- **Your instructions**
All lines from the one containing "## Box Labeling" down to the one containing "- The next number", both ends included, are to be given again exactly; omit the rest of the listing below.

- **Entries supplied**
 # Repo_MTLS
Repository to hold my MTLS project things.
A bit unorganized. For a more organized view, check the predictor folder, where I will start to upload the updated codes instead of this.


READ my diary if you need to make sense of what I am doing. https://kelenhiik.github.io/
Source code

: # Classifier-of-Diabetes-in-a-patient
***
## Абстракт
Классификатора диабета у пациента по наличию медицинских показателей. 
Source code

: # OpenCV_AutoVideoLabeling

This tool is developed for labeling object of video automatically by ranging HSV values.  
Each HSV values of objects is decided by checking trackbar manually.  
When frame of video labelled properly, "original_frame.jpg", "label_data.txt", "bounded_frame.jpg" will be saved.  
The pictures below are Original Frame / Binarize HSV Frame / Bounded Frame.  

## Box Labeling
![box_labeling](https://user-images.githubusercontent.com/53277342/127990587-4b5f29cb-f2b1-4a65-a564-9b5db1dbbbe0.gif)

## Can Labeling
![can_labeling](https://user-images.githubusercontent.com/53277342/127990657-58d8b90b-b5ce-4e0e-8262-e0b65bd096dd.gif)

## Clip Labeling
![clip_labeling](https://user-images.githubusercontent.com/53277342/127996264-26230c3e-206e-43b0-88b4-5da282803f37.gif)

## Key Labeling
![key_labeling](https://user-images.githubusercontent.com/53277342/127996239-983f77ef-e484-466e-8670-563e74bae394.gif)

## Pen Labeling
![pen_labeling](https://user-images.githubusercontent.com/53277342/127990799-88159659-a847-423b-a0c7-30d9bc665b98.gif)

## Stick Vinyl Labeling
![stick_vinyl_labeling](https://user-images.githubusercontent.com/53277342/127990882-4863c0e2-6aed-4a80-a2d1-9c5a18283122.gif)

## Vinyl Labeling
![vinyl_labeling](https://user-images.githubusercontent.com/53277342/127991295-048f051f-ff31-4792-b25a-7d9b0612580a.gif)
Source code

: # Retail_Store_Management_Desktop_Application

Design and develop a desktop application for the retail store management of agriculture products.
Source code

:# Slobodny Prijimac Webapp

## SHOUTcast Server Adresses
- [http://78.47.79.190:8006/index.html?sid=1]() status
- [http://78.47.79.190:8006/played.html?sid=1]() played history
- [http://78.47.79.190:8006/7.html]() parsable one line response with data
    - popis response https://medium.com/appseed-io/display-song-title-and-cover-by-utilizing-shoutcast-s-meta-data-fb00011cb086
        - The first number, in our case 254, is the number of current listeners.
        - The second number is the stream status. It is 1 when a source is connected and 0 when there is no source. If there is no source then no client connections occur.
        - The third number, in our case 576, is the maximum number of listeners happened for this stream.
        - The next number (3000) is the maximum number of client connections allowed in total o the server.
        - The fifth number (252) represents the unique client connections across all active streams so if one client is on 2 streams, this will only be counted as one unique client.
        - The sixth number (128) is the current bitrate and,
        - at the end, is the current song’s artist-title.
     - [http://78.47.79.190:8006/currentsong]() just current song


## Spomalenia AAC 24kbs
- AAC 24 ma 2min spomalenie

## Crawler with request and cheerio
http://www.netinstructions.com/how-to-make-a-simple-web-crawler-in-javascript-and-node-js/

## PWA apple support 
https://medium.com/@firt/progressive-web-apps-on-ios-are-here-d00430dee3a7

* * *

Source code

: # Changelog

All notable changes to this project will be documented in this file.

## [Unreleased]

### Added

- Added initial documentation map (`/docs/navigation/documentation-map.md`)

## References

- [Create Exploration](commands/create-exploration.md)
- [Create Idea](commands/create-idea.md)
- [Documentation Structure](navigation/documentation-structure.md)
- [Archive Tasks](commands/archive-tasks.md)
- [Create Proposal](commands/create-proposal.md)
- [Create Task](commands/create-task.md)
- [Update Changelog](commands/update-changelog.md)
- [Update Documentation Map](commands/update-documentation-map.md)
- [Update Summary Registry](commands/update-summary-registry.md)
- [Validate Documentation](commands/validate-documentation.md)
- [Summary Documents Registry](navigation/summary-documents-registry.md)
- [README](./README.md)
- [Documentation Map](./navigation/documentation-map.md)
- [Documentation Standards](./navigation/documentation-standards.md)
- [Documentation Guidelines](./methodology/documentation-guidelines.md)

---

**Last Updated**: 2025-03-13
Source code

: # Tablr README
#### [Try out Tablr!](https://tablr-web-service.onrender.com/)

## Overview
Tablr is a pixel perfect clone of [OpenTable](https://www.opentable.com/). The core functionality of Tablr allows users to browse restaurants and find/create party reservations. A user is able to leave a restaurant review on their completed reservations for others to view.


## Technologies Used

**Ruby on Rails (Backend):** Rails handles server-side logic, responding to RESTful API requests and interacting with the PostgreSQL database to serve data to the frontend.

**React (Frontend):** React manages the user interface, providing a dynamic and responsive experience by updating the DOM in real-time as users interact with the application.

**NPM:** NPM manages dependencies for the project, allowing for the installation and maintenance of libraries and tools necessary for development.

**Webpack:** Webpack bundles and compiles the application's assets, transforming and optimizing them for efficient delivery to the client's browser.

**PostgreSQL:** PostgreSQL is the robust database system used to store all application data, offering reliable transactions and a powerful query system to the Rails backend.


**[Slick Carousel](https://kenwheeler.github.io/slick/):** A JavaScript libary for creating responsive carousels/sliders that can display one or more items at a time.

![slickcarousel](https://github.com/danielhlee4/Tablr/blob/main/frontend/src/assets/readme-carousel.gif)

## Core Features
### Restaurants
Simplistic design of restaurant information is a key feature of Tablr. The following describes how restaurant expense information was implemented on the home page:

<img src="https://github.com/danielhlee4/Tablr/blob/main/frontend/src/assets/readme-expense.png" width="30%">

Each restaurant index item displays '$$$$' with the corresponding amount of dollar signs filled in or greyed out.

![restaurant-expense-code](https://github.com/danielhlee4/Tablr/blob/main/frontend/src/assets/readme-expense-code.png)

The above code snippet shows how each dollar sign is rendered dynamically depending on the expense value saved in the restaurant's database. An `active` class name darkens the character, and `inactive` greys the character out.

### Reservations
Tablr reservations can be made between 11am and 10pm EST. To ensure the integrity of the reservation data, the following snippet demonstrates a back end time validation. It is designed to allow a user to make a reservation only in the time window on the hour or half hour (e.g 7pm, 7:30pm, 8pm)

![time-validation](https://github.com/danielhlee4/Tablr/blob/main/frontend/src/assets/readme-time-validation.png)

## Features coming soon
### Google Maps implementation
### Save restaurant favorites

- **Response to the task**
## Box Labeling
![box_labeling](https://user-images.githubusercontent.com/53277342/127990587-4b5f29cb-f2b1-4a65-a564-9b5db1dbbbe0.gif)

## Can Labeling
![can_labeling](https://user-images.githubusercontent.com/53277342/127990657-58d8b90b-b5ce-4e0e-8262-e0b65bd096dd.gif)

## Clip Labeling
![clip_labeling](https://user-images.githubusercontent.com/53277342/127996264-26230c3e-206e-43b0-88b4-5da282803f37.gif)

## Key Labeling
![key_labeling](https://user-images.githubusercontent.com/53277342/127996239-983f77ef-e484-466e-8670-563e74bae394.gif)

## Pen Labeling
![pen_labeling](https://user-images.githubusercontent.com/53277342/127990799-88159659-a847-423b-a0c7-30d9bc665b98.gif)

## Stick Vinyl Labeling
![stick_vinyl_labeling](https://user-images.githubusercontent.com/53277342/127990882-4863c0e2-6aed-4a80-a2d1-9c5a18283122.gif)

## Vinyl Labeling
![vinyl_labeling](https://user-images.githubusercontent.com/53277342/127991295-048f051f-ff31-4792-b25a-7d9b0612580a.gif)
Source code

: # Retail_Store_Management_Desktop_Application

Design and develop a desktop application for the retail store management of agriculture products.
Source code

:# Slobodny Prijimac Webapp

## SHOUTcast Server Adresses
- [http://78.47.79.190:8006/index.html?sid=1]() status
- [http://78.47.79.190:8006/played.html?sid=1]() played history
- [http://78.47.79.190:8006/7.html]() parsable one line response with data
    - popis response https://medium.com/appseed-io/display-song-title-and-cover-by-utilizing-shoutcast-s-meta-data-fb00011cb086
        - The first number, in our case 254, is the number of current listeners.
        - The second number is the stream status. It is 1 when a source is connected and 0 when there is no source. If there is no source then no client connections occur.
        - The third number, in our case 576, is the maximum number of listeners happened for this stream.
        - The next number (3000) is the maximum number of client connections allowed in total o the server.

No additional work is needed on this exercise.